Arriving at the office, we just went up, let some things there and got back down, saying good bye to Fujie-san and giving Micchan a lift to the Metrostation, continuing our way to Chiba and since the it was an early saturday evening the streets weren’t crowded with traffic.
Coming home, Emiko-san was quick to prepare dinner for us and we came just in time to see the last 3 participants of the ISU grand prix finale of figure skating in russia. Suzuki Akiko was the next up and got third in ranking, the next was some girl from usa and last but not least Asada Mao, skating her seasons best and getting 15points more than the earlier first in ranking. Her run was really perfect. (http://m.youtube.com/results?q=asada%20mao%202012) This was also her winning performance for the NHK Trophy I wrote about. Beautiful.

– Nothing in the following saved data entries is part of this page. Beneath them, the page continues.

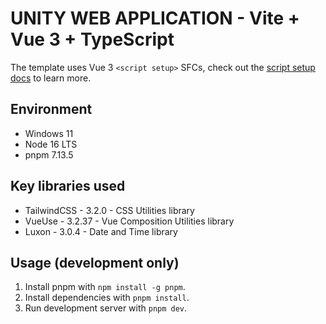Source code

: # UNITY WEB APPLICATION - Vite + Vue 3 + TypeScript

The template uses Vue 3 `<script setup>` SFCs, check out the [script setup docs](https://v3.vuejs.org/api/sfc-script-setup.html#sfc-script-setup) to learn more.

## Environment
- Windows 11
- Node 16 LTS
- pnpm 7.13.5

## Key libraries used
- TailwindCSS - 3.2.0 - CSS Utilities library
- VueUse - 3.2.37 - Vue Composition Utilities library
- Luxon - 3.0.4 - Date and Time library

## Usage (development only)
1. Install pnpm with `npm install -g pnpm`.
2. Install dependencies with `pnpm install`.
3. Run development server with `pnpm dev`.
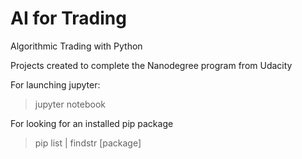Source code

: # AI for Trading
Algorithmic Trading with Python

Projects created to complete the Nanodegree program from Udacity

For launching jupyter:
> jupyter notebook

For looking for an installed pip package
> pip list | findstr [package]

She rounded my evening well, so I said my good nights to both and went up in to my room, to write the first part of this, since I originally wanted to update yesterday, but I was too tired to stay up any longer. Today after getting up, I went down for breakfast and up again, because my room needed a thoroughly cleaning session and I must say I was quite successful. But other than that, nothing really happened. Dinner were oyster-tempura, brokkoli, miso-clam shell- soup housemade, and some leftover curryrice. Was very tasty. I got up in my room quite early today and now I’m going to bed.